La campagna per l’ortografia di Dio nasce dalla constatazione che l’attuale idea di una divinità chiamata al maschile sarebbe viziata culturalmente. La Comunità Giovanile Cattolica (Kig) aveva discusso in ottobre se utilizzare l’ortografia “Dio*” in futuro come la Gioventù studentesca cattolica (Ksi). Il modo in cui Dio è chiamato influenza anche l’immagine dell’uomo, secondo i promotori di questa campagna.
La Kjg ha pubblicato una nota in cui sottolinea che “sempre più fedeli sono attualmente scoraggiati dall’immagine di un Dio maschio, patriarcale, bianco e lo stanno dicendo ad alta voce”, mentre il dibattito interno al mondo cattolico è stato salutato come sintomo una “salutare irritazione” dalla teologa evangelica Irene Diller. In un’intervista alla Radio della Cattedrale di Colonia (martedì) il capo dell’Unità Diversità e Genere nella Chiesa evangelica in Renania ha collegato l’adattamento del linguaggio e dell’appellativo di Dio all’epoca storica di riferimento come un richiamo all’essenza originaria dei testi biblici, in cui chiamare Dio era o vietato o soggetto all’utilizzo di perifrasi e appellativi ben precisi.

L’ideologia woke invade il cristianesimo
Ma in quest’ottica le frange giovanili del cattolicesimo tedesco non stanno facendo altro che farsi portavoce di un’ideologia woke applicata al cristianesimo, di una visione politicamente corretta che è altrettanto infantile e limitata di quella di chi idealizza il cristianesimo come un fattore identitario occidentalista, pretendendo che “maschio, bianco, eterosessuale” sia il canone chiave e irrinunciabile per definirsi cristiano.

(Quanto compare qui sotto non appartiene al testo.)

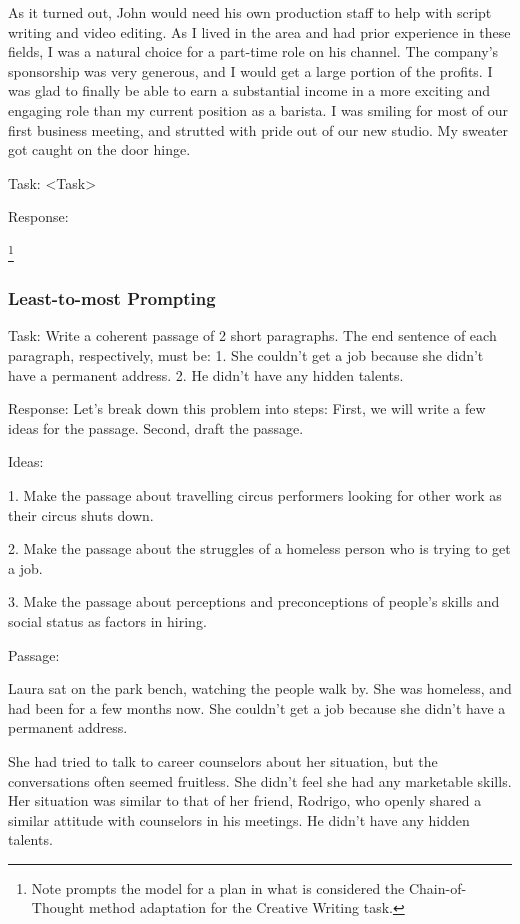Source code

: \documentclass[11pt]{article}
\begin{document}
As it turned out, John would need his own production staff to help with script writing and video editing. As I lived in the area and had prior experience in these fields, I was a natural choice for a part-time role on his channel. The company's sponsorship was very generous, and I would get a large portion of the profits. I was glad to finally be able to earn a substantial income in a more exciting and engaging role than my current position as a barista. I was smiling for most of our first business meeting, and strutted with pride out of our new studio. My sweater got caught on the door hinge.

Task: <Task>

Response:

\footnote{Note \citealp{yao_tree_2023} prompts the model for a plan in what is considered the Chain-of-Thought method adaptation for the Creative Writing task.}

\subsubsection*{Least-to-most Prompting}

Task: Write a coherent passage of 2 short paragraphs. The end sentence of each paragraph, respectively, must be: 1. She couldn't get a job because she didn't have a permanent address. 2. He didn't have any hidden talents.

Response: Let's break down this problem into steps: First, we will write a few ideas for the passage. Second, draft the passage.

Ideas:

1. Make the passage about travelling circus performers looking for other work as their circus shuts down.

2. Make the passage about the struggles of a homeless person who is trying to get a job. 

3. Make the passage about perceptions and preconceptions of people's skills and social status as factors in hiring.

Passage: 

Laura sat on the park bench, watching the people walk by. She was homeless, and had been for a few months now. She couldn't get a job because she didn't have a permanent address.

She had tried to talk to career counselors about her situation, but the conversations often seemed fruitless. She didn't feel she had any marketable skills. Her situation was similar to that of her friend, Rodrigo, who openly shared a similar attitude with counselors in his meetings. He didn't have any hidden talents.
\end{document}
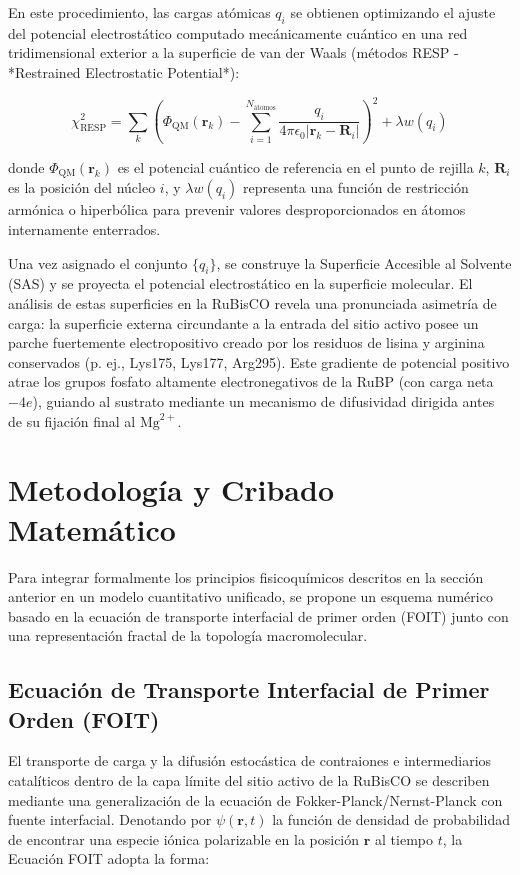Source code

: \documentclass[12pt]{article}
\begin{document}
En este procedimiento, las cargas atómicas $q_i$ se obtienen optimizando el ajuste del potencial electrostático computado mecánicamente cuántico en una red tridimensional exterior a la superficie de van der Waals (métodos RESP - *Restrained Electrostatic Potential*):

\begin{equation}
\chi_{\text{RESP}}^2 = \sum_k \left( \Phi_{\text{QM}}(\mathbf{r}_k) - \sum_{i=1}^{N_{\text{átomos}}} \frac{q_i}{4\pi \epsilon_0 |\mathbf{r}_k - \mathbf{R}_i|} \right)^2 + \lambda w(q_i)
\end{equation}

donde $\Phi_{\text{QM}}(\mathbf{r}_k)$ es el potencial cuántico de referencia en el punto de rejilla $k$, $\mathbf{R}_i$ es la posición del núcleo $i$, y $\lambda w(q_i)$ representa una función de restricción armónica o hiperbólica para prevenir valores desproporcionados en átomos internamente enterrados.

Una vez asignado el conjunto $\{q_i\}$, se construye la Superficie Accesible al Solvente (SAS) y se proyecta el potencial electrostático en la superficie molecular. El análisis de estas superficies en la RuBisCO revela una pronunciada asimetría de carga: la superficie externa circundante a la entrada del sitio activo posee un parche fuertemente electropositivo creado por los residuos de lisina y arginina conservados (p. ej., Lys175, Lys177, Arg295). Este gradiente de potencial positivo atrae los grupos fosfato altamente electronegativos de la RuBP (con carga neta $-4e$), guiando al sustrato mediante un mecanismo de difusividad dirigida antes de su fijación final al $\text{Mg}^{2+}$.

\section{Metodología y Cribado Matemático}

Para integrar formalmente los principios fisicoquímicos descritos en la sección anterior en un modelo cuantitativo unificado, se propone un esquema numérico basado en la ecuación de transporte interfacial de primer orden (FOIT) junto con una representación fractal de la topología macromolecular.

\subsection{Ecuación de Transporte Interfacial de Primer Orden (FOIT)}

El transporte de carga y la difusión estocástica de contraiones e intermediarios catalíticos dentro de la capa límite del sitio activo de la RuBisCO se describen mediante una generalización de la ecuación de Fokker-Planck/Nernst-Planck con fuente interfacial. Denotando por $\psi(\mathbf{r}, t)$ la función de densidad de probabilidad de encontrar una especie iónica polarizable en la posición $\mathbf{r}$ al tiempo $t$, la Ecuación FOIT adopta la forma:
\end{document}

E va anche oltre una vecchia polemica che nel 2012 fu aperto dall’allora ministro della Famiglia Kristina Schroeder, esponente progressista della Cdu di Angela Merkel che rilasciò un’intervista al settimanale die Zeit in cui, oltre ad attaccare per il loro razzismo Pippi Calzelunghe e le favole dei fratelli Grimm, parlò della necessità di valutare l’opzione femminile per il nome di Dio.
La problematica in questo campo sta nella subordinazione al mondo, alla politica di questioni sociali di attinenza religiosa. Dio, nell’iconografia cristiana e nella mente di atei e credenti, è chiaramente associato a una precisa rappresentazione artistica che viene da opere come il Giudizio Universale di Michelangelo, ma per chi si professa credente trascende naturalmente questo mondo. Tanto che a parlare chiaramente e a depotenziare in partenza la carica contestataria basta guardare quanto ricordato dai Papi degli ultimi decenni, in cui piuttosto che sulla natura e il presunto sesso di Dio ci si concentrò sul fatto che nel messaggio cristiano il Signore racchiude al suo interno sia la visione paterna che quella materna.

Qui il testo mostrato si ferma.